In the filing, the city’s attorneys wrote, “the City discovered the cameras reduced speeding on a consistent basis, allowed for traffic enforcement in all weather conditions, reduced potentially dangerous traffic stops, and enabled the City to use its small police department for other law enforcement priorities.”

Data collected from the cameras verify hundreds of motorists speed through Webster City each month, often exceeding published speed limits by 30, 35 or 40 miles per hour. A few were clocked at 100 mph, or even higher.

Despite its best efforts, the Webster City Police Department can’t hope to enforce speed limits against such a large number of potential violations.
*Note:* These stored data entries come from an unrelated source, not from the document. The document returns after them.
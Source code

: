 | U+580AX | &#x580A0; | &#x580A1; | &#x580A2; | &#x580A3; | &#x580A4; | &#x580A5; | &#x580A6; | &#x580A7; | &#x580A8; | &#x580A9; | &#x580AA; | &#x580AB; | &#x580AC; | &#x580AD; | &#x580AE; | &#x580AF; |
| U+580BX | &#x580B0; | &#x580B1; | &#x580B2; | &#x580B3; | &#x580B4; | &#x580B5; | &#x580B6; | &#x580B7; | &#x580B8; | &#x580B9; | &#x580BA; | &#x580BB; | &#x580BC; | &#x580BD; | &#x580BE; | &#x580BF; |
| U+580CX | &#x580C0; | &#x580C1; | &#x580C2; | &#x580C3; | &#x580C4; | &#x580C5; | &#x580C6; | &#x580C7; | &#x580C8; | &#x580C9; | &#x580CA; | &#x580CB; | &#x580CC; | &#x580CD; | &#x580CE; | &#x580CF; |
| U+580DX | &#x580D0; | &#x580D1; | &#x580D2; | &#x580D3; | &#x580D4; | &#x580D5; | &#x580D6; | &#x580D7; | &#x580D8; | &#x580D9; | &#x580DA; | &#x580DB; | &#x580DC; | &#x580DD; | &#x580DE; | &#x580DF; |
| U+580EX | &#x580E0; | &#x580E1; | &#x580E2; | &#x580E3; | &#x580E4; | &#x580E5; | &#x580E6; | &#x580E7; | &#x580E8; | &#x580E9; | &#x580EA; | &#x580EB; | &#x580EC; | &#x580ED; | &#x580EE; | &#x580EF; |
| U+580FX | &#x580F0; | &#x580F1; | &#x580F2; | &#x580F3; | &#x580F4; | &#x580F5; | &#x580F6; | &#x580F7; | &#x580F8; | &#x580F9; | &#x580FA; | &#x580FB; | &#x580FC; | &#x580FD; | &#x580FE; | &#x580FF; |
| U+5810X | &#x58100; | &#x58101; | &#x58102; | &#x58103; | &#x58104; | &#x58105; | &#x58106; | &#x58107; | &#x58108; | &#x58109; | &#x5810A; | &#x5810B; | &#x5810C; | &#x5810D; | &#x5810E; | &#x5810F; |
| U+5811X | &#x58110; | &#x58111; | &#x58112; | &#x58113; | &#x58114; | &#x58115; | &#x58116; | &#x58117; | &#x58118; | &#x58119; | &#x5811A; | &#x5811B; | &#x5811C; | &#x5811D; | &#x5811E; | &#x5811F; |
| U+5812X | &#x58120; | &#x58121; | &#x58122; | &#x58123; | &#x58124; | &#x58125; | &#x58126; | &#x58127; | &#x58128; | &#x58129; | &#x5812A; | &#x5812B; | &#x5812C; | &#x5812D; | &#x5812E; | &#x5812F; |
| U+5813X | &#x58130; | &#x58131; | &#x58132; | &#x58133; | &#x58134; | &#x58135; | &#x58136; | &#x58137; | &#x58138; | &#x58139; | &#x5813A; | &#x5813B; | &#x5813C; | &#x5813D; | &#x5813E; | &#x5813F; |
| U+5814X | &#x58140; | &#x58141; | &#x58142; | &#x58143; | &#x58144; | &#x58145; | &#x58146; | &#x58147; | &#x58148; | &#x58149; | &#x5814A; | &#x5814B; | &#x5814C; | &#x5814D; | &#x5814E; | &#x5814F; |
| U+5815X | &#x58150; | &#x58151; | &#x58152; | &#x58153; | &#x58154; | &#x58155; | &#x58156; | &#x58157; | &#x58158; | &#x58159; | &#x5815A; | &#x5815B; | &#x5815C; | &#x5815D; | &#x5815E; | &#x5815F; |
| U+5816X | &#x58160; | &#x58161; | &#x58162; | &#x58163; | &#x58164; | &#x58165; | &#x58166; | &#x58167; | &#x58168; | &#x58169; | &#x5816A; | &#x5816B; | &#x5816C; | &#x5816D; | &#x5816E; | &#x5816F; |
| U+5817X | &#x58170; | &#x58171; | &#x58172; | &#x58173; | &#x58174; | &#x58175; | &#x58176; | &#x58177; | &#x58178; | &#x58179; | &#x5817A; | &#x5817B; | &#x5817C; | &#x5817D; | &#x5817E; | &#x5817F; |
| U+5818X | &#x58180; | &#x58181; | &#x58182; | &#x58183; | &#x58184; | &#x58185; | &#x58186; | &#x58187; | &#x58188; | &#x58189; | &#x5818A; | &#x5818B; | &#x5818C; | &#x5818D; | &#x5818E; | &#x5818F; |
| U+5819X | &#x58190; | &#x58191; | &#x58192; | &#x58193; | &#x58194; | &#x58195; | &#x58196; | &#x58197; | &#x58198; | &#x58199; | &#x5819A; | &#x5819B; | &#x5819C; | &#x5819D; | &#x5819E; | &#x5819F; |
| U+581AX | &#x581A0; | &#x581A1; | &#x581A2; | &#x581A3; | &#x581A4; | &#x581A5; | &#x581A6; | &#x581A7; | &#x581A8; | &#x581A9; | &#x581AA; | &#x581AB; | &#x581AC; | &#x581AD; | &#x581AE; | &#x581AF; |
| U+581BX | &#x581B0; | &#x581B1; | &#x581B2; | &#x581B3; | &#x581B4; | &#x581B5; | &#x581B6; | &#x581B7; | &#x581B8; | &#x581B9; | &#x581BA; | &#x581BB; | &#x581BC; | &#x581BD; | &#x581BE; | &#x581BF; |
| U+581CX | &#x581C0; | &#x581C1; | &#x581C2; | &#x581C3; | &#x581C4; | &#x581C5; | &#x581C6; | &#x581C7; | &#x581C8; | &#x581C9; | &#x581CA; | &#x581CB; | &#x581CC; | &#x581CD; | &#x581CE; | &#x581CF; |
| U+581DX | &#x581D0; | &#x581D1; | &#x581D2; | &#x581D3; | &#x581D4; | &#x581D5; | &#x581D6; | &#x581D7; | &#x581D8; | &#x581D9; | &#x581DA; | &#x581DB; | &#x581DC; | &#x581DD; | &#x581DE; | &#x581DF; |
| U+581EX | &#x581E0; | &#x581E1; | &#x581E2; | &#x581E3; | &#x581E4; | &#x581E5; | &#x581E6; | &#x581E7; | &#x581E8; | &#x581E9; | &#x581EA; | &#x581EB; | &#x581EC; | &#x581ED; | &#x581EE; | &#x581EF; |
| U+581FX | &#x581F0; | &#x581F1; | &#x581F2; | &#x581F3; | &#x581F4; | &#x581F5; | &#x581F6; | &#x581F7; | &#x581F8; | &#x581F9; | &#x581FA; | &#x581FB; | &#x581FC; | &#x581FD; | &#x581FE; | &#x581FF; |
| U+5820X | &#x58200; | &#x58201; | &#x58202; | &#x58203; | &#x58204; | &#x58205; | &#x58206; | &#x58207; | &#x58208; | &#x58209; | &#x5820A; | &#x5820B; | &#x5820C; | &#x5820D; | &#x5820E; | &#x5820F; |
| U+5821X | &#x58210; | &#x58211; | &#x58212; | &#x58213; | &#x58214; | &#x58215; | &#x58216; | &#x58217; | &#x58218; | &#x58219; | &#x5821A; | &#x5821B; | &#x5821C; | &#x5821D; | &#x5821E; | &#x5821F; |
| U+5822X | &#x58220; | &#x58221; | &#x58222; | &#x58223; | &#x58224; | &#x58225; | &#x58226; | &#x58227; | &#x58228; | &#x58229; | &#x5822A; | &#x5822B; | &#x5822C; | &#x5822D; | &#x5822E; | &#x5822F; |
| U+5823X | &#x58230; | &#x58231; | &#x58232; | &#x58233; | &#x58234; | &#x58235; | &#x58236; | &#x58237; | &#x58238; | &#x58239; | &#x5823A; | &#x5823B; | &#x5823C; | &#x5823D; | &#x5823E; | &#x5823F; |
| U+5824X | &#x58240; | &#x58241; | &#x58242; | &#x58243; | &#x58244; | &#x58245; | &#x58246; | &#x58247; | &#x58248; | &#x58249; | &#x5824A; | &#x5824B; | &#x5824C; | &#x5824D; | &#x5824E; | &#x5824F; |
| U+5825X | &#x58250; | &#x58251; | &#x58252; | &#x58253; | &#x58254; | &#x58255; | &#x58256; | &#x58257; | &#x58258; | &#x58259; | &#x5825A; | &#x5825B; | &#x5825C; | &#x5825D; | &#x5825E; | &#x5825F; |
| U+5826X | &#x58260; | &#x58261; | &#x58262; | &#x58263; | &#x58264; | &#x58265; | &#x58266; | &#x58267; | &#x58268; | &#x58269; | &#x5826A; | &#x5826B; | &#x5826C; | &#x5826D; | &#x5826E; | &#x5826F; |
This is where the speed cameras, on the job 24 hours a day, make a big difference.

Webster City leases the speed cameras from Sensys Gatso, a Swedish-owned company with a U.S. office in Massachusetts. According to the company’s website, “Each day, more than 3,500 people die, (worldwide) not from sickness or old age, but from traffic crashes. We cannot accept this. This is why we embrace Vision Zero. A road safety vision that is about eliminating all traffic fatalities and severe injuries, while ensuring safe and sustainable mobility for all.”

Vision Zero, which originated in Sweden in the 1990s, has been adopted as policy by more than 50 cities across the USA, including: Minneapolis-St. Paul, Chicago, Madison, Wisconsin; Ann Arbor, Michigan; and Columbus, Ohio, in the Midwest. North Carolina has aggressively pursued a policy of reducing highway fatalities, calling for a “change of the culture” to encourage drivers to adopt safer practices. Chief among these, is driving at lower speeds and pledging not to use cell phones while in a motor vehicle.